■ **WHAT NEEDS TO BE DONE**:
Report back each line of the data that contains the word "size".

■ **DATASET RECORDS**:
Content starts

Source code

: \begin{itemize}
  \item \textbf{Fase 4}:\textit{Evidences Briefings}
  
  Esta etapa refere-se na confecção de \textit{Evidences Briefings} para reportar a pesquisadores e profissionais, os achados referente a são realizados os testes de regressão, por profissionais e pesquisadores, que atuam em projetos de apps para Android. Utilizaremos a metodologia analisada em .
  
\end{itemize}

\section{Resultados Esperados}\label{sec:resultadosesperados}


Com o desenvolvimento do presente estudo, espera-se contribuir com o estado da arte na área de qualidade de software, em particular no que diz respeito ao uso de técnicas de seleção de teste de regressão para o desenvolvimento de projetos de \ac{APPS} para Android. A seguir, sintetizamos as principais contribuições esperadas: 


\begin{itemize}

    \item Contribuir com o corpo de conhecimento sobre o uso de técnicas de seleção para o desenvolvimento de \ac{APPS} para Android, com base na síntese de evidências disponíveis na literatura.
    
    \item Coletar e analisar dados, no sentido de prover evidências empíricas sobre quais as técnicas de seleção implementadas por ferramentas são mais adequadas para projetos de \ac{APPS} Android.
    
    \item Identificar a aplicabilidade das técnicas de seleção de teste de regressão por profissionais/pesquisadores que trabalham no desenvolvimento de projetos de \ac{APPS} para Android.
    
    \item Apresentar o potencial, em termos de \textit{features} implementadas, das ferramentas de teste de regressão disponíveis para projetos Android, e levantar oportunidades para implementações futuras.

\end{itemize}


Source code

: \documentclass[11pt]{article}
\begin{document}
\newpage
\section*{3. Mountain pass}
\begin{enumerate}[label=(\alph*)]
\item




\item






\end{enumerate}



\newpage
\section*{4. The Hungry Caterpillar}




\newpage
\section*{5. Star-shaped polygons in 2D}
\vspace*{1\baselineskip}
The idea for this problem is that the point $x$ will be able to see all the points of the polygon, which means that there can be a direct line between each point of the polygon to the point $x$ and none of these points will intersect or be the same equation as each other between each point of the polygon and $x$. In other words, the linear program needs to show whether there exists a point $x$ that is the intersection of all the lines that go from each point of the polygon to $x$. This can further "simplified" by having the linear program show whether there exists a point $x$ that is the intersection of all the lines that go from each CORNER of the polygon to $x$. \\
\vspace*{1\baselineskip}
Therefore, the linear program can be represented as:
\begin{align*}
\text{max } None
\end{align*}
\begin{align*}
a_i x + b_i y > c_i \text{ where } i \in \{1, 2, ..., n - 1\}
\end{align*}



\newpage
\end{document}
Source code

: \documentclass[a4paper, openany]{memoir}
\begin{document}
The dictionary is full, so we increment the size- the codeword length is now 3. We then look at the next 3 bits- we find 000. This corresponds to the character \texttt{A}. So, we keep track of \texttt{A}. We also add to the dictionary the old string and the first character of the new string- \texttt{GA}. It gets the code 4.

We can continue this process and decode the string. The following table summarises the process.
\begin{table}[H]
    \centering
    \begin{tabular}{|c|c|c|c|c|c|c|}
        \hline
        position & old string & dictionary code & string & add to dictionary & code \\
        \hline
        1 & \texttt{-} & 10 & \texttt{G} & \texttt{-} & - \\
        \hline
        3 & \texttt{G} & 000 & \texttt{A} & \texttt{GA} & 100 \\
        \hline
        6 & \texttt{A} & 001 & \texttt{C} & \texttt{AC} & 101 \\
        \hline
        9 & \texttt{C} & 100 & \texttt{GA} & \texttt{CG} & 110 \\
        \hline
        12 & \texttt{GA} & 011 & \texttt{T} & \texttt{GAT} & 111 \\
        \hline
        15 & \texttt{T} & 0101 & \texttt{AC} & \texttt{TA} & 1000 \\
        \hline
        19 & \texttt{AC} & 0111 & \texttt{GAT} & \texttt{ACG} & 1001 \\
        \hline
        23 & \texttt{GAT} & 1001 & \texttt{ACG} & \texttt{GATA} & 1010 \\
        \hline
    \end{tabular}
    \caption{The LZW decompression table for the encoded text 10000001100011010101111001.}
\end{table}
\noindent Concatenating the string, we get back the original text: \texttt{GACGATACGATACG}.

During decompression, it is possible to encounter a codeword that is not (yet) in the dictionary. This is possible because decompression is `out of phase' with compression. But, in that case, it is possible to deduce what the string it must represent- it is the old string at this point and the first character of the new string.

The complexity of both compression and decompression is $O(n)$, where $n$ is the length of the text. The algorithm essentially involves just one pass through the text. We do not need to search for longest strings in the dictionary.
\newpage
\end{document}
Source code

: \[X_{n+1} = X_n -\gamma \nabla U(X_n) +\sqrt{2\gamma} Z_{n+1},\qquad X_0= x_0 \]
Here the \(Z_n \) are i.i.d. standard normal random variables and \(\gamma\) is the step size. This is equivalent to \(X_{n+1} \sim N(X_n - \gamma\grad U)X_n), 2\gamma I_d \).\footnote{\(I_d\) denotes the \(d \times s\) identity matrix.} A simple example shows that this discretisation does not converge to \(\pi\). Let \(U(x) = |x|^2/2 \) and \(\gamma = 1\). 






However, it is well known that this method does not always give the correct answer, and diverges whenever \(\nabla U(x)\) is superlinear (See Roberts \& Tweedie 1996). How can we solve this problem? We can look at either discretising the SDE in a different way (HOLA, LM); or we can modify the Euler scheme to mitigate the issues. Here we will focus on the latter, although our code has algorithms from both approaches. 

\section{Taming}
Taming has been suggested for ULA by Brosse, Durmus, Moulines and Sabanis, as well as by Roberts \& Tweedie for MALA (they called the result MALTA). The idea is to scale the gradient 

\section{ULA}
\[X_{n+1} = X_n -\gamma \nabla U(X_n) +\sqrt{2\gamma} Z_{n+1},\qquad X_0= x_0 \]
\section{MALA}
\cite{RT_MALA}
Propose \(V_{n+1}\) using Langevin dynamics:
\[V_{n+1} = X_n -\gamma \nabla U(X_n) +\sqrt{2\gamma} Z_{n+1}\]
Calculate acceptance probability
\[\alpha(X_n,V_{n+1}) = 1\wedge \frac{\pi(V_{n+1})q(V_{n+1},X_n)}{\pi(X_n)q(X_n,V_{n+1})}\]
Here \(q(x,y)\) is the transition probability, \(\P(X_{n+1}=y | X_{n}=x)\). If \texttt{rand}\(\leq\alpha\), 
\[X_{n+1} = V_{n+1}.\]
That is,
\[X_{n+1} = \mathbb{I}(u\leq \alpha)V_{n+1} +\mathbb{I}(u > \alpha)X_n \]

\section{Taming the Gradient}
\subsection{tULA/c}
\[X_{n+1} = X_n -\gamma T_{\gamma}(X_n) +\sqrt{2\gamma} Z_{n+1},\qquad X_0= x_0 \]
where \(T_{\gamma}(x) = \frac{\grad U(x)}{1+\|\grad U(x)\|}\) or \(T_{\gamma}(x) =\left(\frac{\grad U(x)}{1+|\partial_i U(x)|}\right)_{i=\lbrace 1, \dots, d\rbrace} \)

Content ends

■ **SOLUTION BELOW**:
The dictionary is full, so we increment the size- the codeword length is now 3. We then look at the next 3 bits- we find 000. This corresponds to the character \texttt{A}. So, we keep track of \texttt{A}. We also add to the dictionary the old string and the first character of the new string- \texttt{GA}. It gets the code 4.
Here the \(Z_n \) are i.i.d. standard normal random variables and \(\gamma\) is the step size. This is equivalent to \(X_{n+1} \sim N(X_n - \gamma\grad U)X_n), 2\gamma I_d \).\footnote{\(I_d\) denotes the \(d \times s\) identity matrix.} A simple example shows that this discretisation does not converge to \(\pi\). Let \(U(x) = |x|^2/2 \) and \(\gamma = 1\). 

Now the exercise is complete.